Now, both A and B are processing the same message. Consumer B finishes first. Then Consumer A wakes up and finishes its work.
To prevent this, you need Fencing Tokens. When using a database for idempotency, include a version number or a fence.
-- Update only if the version hasn't changed since we last checked
UPDATE process_state
SET status = 'COMPLETED', version = version + 1
WHERE task_id = 'task_456' AND version = 5;If the update affects 0 rows, you know a "zombie" (another instance) has already progressed the state, and you should abort.
Making the Side Effect "Committable"
The hardest side effects are those that aren't inherently idempotent and don't support idempotency keys. Imagine a legacy internal API that just sends an SMS and returns { "status": "sent" }.
In these cases, you must transform the interaction into a two-step process:
1. The Reservation: Call the service to "reserve" an action (e.g., POST /sms/reserve). It returns a pending_id.
2. The Execution: Call the service to "confirm" the action (e.g., POST /sms/confirm/{pending_id}).

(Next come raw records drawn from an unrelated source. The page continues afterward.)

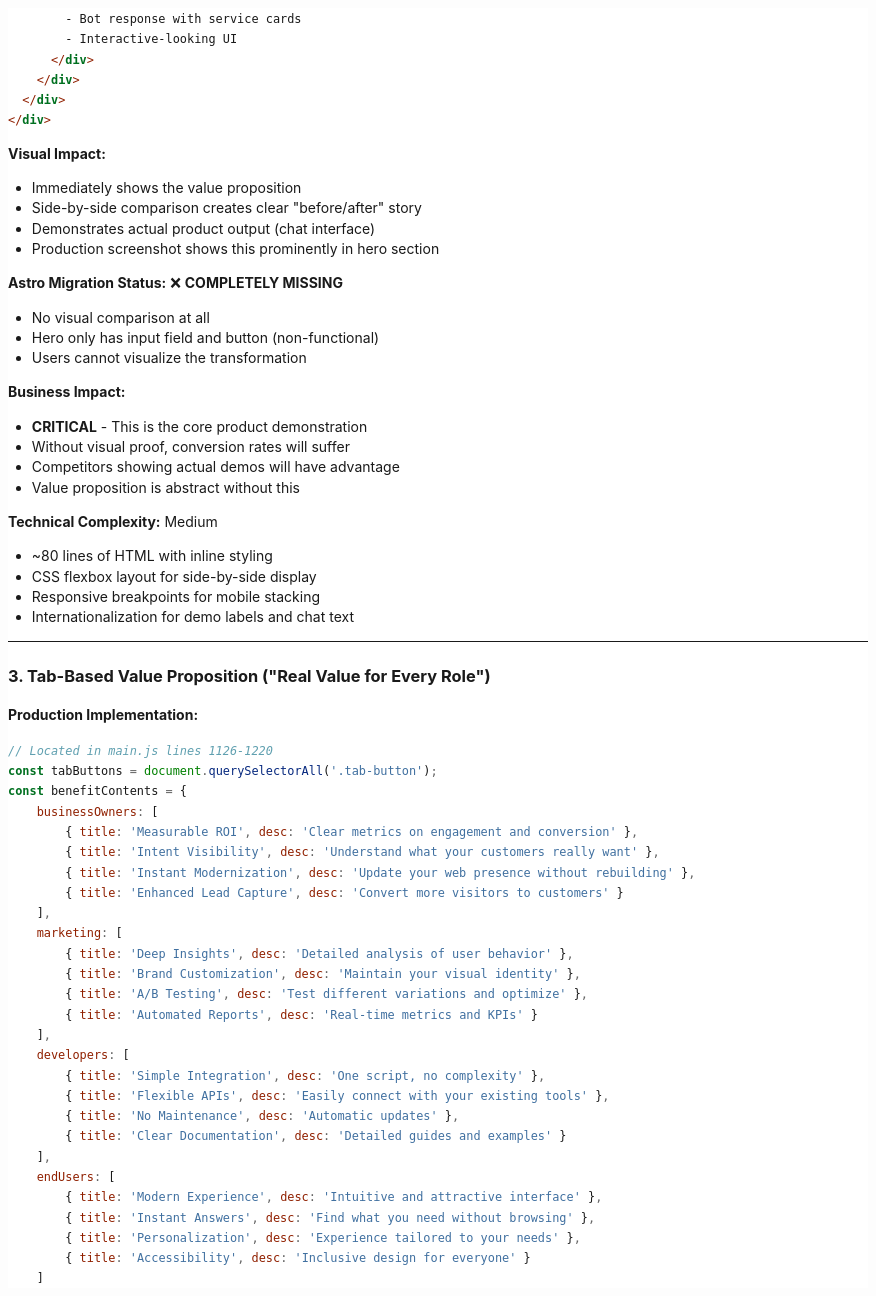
 ```html
        - Bot response with service cards
        - Interactive-looking UI
      </div>
    </div>
  </div>
</div>
```

**Visual Impact:**
- Immediately shows the value proposition
- Side-by-side comparison creates clear "before/after" story
- Demonstrates actual product output (chat interface)
- Production screenshot shows this prominently in hero section

**Astro Migration Status:** ❌ **COMPLETELY MISSING**
- No visual comparison at all
- Hero only has input field and button (non-functional)
- Users cannot visualize the transformation

**Business Impact:**
- **CRITICAL** - This is the core product demonstration
- Without visual proof, conversion rates will suffer
- Competitors showing actual demos will have advantage
- Value proposition is abstract without this

**Technical Complexity:** Medium
- ~80 lines of HTML with inline styling
- CSS flexbox layout for side-by-side display
- Responsive breakpoints for mobile stacking
- Internationalization for demo labels and chat text

---

### 3. Tab-Based Value Proposition ("Real Value for Every Role")

**Production Implementation:**
```javascript
// Located in main.js lines 1126-1220
const tabButtons = document.querySelectorAll('.tab-button');
const benefitContents = {
    businessOwners: [
        { title: 'Measurable ROI', desc: 'Clear metrics on engagement and conversion' },
        { title: 'Intent Visibility', desc: 'Understand what your customers really want' },
        { title: 'Instant Modernization', desc: 'Update your web presence without rebuilding' },
        { title: 'Enhanced Lead Capture', desc: 'Convert more visitors to customers' }
    ],
    marketing: [
        { title: 'Deep Insights', desc: 'Detailed analysis of user behavior' },
        { title: 'Brand Customization', desc: 'Maintain your visual identity' },
        { title: 'A/B Testing', desc: 'Test different variations and optimize' },
        { title: 'Automated Reports', desc: 'Real-time metrics and KPIs' }
    ],
    developers: [
        { title: 'Simple Integration', desc: 'One script, no complexity' },
        { title: 'Flexible APIs', desc: 'Easily connect with your existing tools' },
        { title: 'No Maintenance', desc: 'Automatic updates' },
        { title: 'Clear Documentation', desc: 'Detailed guides and examples' }
    ],
    endUsers: [
        { title: 'Modern Experience', desc: 'Intuitive and attractive interface' },
        { title: 'Instant Answers', desc: 'Find what you need without browsing' },
        { title: 'Personalization', desc: 'Experience tailored to your needs' },
        { title: 'Accessibility', desc: 'Inclusive design for everyone' }
    ]
```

If the system crashes between step 1 and 2, you have a "pending" SMS that was never sent. You can then run a background job to clean up or re-trigger expired reservations. This is essentially implementing a mini-Two-Phase Commit (2PC) at the application level. It’s painful, but it's the only way to get close to 100% correctness.
Distributed Systems are Never "Finished"
The quest for exactly-once delivery often leads developers down a rabbit hole of configuration. But the truth is that the infrastructure can only take you 90% of the way there. The final 10%—the part where your code actually interacts with the world—is your responsibility.
To stop the "ghost" executions:
* Assume everything will be delivered at least twice.
* Use Idempotency Keys and pass them as far down the stack as possible.
* Use the Transactional Outbox Pattern to keep your internal state and your event stream in sync.
* Derive keys from business data, not from transient metadata like timestamps or random UUIDs generated at the time of sending.
Exactly-once is an illusion created by carefully managing at-least-once delivery combined with idempotent processing. Once you accept that "exactly-once" is a property of your *entire system architecture* rather than a toggle in a config file, you can finally stop the duplicates.
The next time someone tells you their system handles exactly-once delivery out of the box, ask them one question: "What happens if the network dies after the side effect but before the acknowledgment?" If they don't have an answer involving idempotency keys, keep your guard up.